Menurut anggota DPRD dari Partai Keadilan Sejahtera (PKS) ini, ada dua SK Menteri Kehutanan yang harus disoroti. Pertama SK. 673 Menhut-II/2014 tentang Perubahan Peruntukan Kawasan Hutan Menjadi Bukan Kawasan Hutan seluas 1.638.249 hektar; Perubahan Fungsi Kawasan Hutan seluas 717.543 hektar; Penunjukan Bukan Kawasan Hutan Menjadi Kawasan Hutan seluas 11.552 hektar, di Provinsi Riau, sebagaimana diungkapkannya tiga hari yang lalu. Yang kedua adalah SK. 878/Menhut-II/2014 tentang Kawasan Hutan Riau.

''Inilah dua SK Menhut yang dapat mendatangkan bencana kemanusiaan bagi masyarakat Riau, termasuk di Kabupaten Bengkalis,'' ujarnya.

Ketika ditanya, apakah sampai sejauh itu? Azmi memaparkan beberapa konflik masyarakat yang pernah terjadi di Riau, seperti yang terjadi di Kabupaten Kampar, Kuantan Singingi, Rokan Hilir, Rokan Hulu, Bengkalis, Indragiri Hulu, semuanya berawal dari lahan hutan yang selama ini dimiliki oleh masyarakat, tapi diberikan izin pengelolaannya kepada perusahaan oleh Menteri Kehutanan.

''Jadi kalau ingin mengajak saya berjuang, harus saat ini, sebelum pecah api konflik masyarakat dengan perusahaan yang memperoleh izin.

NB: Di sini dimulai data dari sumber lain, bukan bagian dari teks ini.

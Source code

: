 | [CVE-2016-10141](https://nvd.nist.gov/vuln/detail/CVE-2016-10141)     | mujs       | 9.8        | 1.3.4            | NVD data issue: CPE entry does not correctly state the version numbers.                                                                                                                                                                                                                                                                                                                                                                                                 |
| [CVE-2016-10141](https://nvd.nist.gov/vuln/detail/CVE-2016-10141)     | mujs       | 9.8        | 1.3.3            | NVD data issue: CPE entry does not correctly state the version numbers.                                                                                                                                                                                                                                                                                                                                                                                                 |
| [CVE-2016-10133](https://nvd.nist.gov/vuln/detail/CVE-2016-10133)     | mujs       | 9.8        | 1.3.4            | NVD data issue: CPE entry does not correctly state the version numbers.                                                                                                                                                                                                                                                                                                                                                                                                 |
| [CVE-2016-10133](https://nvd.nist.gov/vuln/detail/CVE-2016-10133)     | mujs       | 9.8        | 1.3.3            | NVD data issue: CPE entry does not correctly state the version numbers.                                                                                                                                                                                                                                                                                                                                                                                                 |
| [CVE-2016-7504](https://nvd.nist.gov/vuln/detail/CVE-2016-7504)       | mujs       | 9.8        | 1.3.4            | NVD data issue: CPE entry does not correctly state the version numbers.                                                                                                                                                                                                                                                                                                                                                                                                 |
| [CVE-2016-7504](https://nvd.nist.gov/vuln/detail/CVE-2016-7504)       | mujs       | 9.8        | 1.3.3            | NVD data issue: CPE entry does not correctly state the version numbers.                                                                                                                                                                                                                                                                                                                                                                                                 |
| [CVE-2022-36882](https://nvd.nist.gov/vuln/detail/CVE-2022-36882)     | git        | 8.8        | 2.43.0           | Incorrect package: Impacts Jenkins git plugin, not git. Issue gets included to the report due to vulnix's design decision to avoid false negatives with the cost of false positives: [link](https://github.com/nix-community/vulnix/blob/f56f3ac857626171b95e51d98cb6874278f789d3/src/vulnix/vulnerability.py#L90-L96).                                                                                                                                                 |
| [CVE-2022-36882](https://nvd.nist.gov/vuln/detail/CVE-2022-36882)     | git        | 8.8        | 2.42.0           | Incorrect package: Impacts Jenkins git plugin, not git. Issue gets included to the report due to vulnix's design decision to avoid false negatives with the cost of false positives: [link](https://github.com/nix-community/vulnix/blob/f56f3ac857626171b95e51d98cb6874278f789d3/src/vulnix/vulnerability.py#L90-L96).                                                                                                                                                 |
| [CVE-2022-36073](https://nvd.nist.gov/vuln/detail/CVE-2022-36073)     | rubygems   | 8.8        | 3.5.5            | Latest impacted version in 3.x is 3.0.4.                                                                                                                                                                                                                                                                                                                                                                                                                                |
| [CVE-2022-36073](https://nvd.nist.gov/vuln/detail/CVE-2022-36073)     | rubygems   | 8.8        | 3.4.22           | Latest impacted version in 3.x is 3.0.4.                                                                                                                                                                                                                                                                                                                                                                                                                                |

Tapi kalau sudah terjadi konflik, jangan ajak saya lagi. Sebab saya bukan pemadam kebakaran. Kita berjuang di tataran peraturan perundang-undangan sebelum konflik pecah di masyarakat,'' ujarnya.

Selain dari Kecamatan Bukitbatu dan Siak Kecil, SK Menteri Kehutanan tersebut juga berpotensi menimbulkan masalah di kecamatan Mandau dan Pinggir.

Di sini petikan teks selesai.